Rodriguez called the recent marches the result of "the greatest mobilization since the days of Cesar Chavez."
"We have businessmen, Christians, non-Christians, Catholics and evangelicals," he said. "We engaged the number one institution in the Hispanic family -- the church. We contacted pastors in parishes, and we worked through local Spanish radio and television. We said, 'Look if we don't speak up now, it's going to be too late.' "
Rodriguez cautioned members of the Republican Party who back the tough House bill. "More and more Hispanics are voting, and more and more are voting conservatively," he said. "But if we are abandoned by the Republicans on this issue, it will nullify the possibility of a Republican winning national office."
In Los Angeles, radio personalities, who normally engage in cutthroat competition, worked together to inform people about the upcoming march, said David Haymore, vice president and general manager of Spanish Broadcasting System in Los Angeles, which runs two of the most popular Spanish-language radio stations in the city. Haymore said that eight days before the march the program directors and on-air personalities of the major Spanish-language stations here met and "agreed to leave egos at the door, not promote the stations" and make the case on the air for "people to show their unity by marching in downtown L.A."
‘This country is made by immigrants’
During the next seven days, stations aired conference calls that featured disc jockeys from competing stations discussing the immigration bills and the Senate's upcoming debate.

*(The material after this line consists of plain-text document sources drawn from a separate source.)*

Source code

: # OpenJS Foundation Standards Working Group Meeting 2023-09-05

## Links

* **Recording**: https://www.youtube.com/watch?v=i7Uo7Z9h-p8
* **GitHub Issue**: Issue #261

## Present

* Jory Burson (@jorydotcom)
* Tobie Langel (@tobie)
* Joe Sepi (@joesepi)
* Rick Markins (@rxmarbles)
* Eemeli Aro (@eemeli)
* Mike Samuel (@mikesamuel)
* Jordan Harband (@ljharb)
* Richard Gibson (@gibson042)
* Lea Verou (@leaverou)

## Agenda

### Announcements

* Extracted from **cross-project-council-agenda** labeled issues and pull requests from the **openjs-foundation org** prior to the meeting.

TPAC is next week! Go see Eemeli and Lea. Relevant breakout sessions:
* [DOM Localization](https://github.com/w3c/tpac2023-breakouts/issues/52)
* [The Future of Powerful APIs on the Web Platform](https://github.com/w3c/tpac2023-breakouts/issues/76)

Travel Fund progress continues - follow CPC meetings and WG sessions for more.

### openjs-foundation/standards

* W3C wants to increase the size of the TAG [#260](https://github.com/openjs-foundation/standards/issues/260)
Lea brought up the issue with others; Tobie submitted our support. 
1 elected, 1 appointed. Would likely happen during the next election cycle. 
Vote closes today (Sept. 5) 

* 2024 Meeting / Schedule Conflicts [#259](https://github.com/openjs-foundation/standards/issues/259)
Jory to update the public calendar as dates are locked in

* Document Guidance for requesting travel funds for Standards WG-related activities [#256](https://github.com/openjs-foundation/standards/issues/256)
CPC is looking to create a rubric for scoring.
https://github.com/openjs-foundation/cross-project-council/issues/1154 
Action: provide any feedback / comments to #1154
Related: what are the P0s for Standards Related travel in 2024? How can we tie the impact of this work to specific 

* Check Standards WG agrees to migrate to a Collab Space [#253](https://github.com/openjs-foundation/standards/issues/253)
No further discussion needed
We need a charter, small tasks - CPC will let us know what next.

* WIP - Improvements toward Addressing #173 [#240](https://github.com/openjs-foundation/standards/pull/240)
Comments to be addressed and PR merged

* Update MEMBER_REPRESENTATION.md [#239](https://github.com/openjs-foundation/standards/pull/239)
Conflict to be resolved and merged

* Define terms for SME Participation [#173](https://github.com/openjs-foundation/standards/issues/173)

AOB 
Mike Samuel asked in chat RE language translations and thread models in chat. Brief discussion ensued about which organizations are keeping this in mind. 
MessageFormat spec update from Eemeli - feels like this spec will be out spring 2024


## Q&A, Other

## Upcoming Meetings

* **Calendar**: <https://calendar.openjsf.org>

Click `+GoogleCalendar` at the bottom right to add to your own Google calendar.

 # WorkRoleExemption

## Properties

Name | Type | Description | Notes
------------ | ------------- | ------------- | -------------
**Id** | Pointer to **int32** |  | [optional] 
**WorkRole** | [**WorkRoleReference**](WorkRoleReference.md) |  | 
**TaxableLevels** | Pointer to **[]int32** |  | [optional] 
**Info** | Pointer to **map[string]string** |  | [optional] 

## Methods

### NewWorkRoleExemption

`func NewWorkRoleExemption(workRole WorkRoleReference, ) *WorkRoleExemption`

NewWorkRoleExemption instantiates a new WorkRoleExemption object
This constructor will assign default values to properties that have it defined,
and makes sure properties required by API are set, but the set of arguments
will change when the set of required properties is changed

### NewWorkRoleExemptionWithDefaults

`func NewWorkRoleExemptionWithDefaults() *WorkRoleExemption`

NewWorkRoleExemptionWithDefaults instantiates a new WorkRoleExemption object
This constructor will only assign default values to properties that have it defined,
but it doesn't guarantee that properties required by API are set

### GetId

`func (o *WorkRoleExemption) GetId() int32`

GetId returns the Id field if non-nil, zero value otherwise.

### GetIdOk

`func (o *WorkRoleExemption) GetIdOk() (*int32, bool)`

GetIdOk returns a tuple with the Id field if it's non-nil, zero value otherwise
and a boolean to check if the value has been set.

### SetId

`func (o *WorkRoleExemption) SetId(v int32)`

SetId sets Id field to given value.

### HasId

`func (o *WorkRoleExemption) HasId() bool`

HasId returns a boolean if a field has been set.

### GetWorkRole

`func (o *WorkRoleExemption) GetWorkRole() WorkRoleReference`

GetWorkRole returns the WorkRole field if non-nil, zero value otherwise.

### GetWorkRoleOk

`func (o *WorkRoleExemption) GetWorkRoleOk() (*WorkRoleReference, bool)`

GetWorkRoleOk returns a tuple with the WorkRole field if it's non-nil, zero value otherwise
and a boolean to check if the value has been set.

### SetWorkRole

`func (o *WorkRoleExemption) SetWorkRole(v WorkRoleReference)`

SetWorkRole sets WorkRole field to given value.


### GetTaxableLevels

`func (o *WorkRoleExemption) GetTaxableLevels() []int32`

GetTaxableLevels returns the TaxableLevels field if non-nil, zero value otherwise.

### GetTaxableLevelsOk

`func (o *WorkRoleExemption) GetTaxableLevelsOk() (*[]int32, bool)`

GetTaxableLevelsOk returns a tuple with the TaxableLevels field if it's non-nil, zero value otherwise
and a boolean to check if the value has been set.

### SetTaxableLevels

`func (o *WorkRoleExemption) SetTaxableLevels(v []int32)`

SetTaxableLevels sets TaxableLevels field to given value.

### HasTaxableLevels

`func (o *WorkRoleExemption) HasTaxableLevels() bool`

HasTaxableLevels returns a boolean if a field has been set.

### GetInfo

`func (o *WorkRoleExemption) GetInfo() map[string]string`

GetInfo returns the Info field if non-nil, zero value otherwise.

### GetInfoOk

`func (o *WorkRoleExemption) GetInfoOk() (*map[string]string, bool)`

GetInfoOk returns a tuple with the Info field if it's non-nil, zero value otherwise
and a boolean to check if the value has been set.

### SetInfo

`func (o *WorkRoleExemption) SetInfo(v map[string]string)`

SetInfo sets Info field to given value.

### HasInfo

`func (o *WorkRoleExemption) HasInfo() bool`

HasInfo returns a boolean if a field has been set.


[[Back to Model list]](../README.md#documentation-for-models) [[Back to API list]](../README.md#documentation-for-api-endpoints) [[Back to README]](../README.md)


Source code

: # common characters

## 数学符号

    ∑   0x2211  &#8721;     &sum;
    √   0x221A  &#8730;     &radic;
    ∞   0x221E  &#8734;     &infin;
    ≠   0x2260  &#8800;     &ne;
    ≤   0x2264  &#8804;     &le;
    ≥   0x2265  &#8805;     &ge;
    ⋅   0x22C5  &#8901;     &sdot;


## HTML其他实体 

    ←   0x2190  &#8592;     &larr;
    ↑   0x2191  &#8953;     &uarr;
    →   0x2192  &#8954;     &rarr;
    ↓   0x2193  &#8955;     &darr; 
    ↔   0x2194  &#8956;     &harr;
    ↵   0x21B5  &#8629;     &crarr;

"The community needs to see us together so they can understand the message that united we are much more powerful," said the host of the city's most popular Spanish morning radio show, Renan Almendarez Coello, better known as "El Cucuy," a character out of a Mexican folktale. "We have to be united to demonstrate to the world that this country is made by immigrants."
Hispanic marchers have dominated the protests. The Pew Hispanic Center estimates that that 78 percent of the 11 million illegal immigrants are from Mexico or other Latin American countries. However, other ethnic groups, including the Irish, have joined the debate. In Los Angeles, the campaigning by the Spanish-language media was mirrored by Radio Seoul, the 24-hour Korean-language station in the city, which aired similar spots exhorting this city's 1 million Koreans to take to the streets.
"We estimate about one in five Koreans in America is illegal," said Dae Joong Yoon, executive director of the Korean Resource Center in Los Angeles. "So we all have these people in our families. We know about their struggles. They are working hard."